FlècheCe que j'en pense


Les spécialistes de la langue ne s'accordent pas sur le genre de l'expression annus horribilis, depuis que celle-ci a été plaisamment formée (si j'ose dire) − sur le modèle de annus mirabilis (littéralement « année remarquable, singulière, étonnante », aujourd'hui toujours pris en bonne part au sens de « année merveilleuse ») (1) − à partir des mots latins annus (« année, saison, période ») et horribilis (« qui fait horreur, horrible, effrayant » et, en bonne part, « étonnant, surprenant ») pour qualifier une année de sinistre mémoire. Les uns veulent conserver à annus son genre étymologique, malgré la redoutable proximité avec son homonyme anatomique (2) : « annus horribilis, masculin (au pluriel, anni horribiles) » (Wiktionnaire), « Il [faut] plutôt écrire un annus horribilis » (blog des correcteurs du Monde), « Un annus horribilis » (Petite Histoire des grands mots historiques de Daniel Appriou) (3) ; les autres (Larousse en tête, depuis 2014) penchent pour le féminin, sous l'influence du substantif année : « Chaque année qui passe est pour elle [l'Académie] une annus horribilis » (Jacques Drillon), « 1996 avait été à tous égards une annus horribilis » (Amélie Nothomb).

Dans le doute, contentons-nous de rappeler que ladite expression, attestée en anglais depuis 1890, doit son succès international à la reine Elizabeth II, qui l'employa − par référence au poème de son compatriote John Dryden, intitulé Annus mirabilis (1667) ? − à propos de l'année 1992, marquée par l'incendie du château de Windsor et par la séparation de plusieurs couples de la famille royale. Elle est depuis restée... dans les annales.

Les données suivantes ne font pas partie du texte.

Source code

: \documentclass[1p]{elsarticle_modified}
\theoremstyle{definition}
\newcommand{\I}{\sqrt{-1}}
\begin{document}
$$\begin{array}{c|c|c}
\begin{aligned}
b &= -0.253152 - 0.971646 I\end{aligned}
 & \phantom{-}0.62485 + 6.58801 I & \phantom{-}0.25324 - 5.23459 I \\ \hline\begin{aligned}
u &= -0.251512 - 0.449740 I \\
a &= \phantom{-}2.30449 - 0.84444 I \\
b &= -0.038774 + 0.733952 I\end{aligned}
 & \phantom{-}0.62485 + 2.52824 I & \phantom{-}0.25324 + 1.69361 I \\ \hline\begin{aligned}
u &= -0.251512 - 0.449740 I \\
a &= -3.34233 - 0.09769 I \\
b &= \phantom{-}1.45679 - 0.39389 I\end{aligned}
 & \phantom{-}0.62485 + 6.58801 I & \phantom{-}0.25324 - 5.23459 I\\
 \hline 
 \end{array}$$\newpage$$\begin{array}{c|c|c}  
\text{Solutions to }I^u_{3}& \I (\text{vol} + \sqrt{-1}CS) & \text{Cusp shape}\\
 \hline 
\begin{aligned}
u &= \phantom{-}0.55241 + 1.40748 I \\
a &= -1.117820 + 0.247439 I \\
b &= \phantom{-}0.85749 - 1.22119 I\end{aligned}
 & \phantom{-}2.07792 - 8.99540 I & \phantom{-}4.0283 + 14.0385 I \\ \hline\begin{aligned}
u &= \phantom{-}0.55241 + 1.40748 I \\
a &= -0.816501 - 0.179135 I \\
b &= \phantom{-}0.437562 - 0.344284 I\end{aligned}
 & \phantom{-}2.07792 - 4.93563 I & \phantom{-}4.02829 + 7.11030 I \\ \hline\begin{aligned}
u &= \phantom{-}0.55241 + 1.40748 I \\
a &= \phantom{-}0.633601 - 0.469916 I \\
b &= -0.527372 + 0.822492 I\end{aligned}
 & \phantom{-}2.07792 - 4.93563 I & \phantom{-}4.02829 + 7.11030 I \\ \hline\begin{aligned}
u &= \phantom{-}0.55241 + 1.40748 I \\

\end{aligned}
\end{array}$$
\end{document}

(1) Le tour figurerait dans une prédiction en vers attribuée à l'Allemand Johannes Müller, dit Regiomontanus (1436-1476) : « Octuagesimus octavus mirabilis annus. »

(2) De là la définition en forme de jeu de mots donnée par Jean-Loup Chiflet dans Ad aeroportum ! À l'aéroport ! Le Latin d'aujourd'hui (1999) : « Hémorroïde : Anus horribilis. »

(3) On trouve de même : « Un annus medicus complet » (1792), « Délai, qui est fixé [...] à un annus utilis » (1840), « Un annus luctus » (1864), « Ce laps de temps différent de l'année du calendrier [...] figure dans la liste des magistrats comme un annus » (1892), etc.


Remarque : Est-il besoin de préciser que le même flottement s'observe de longue date avec annus mirabilis ? Qu'on en juge : « Cette année a été partout un annus mirabilis pour le mauvais tems » (traduction d'une lettre datée de 1767 du comte de Chesterfield, 1785), « Suivons-le dans cet annus mirabilis secoué de voyages » (André Tubeuf, 1990), mais « Cordélia de Castellanne, qui fut le grand amour de cette annus mirabilis » (André Maurois, 1938), « 1900, déjà considérée comme une annus mirabilis » (Maurice Denuzière, 2006).

 

Flèche

Ce qu'il conviendrait de dire


2011 a finalement été un (ou uneannus horribilis.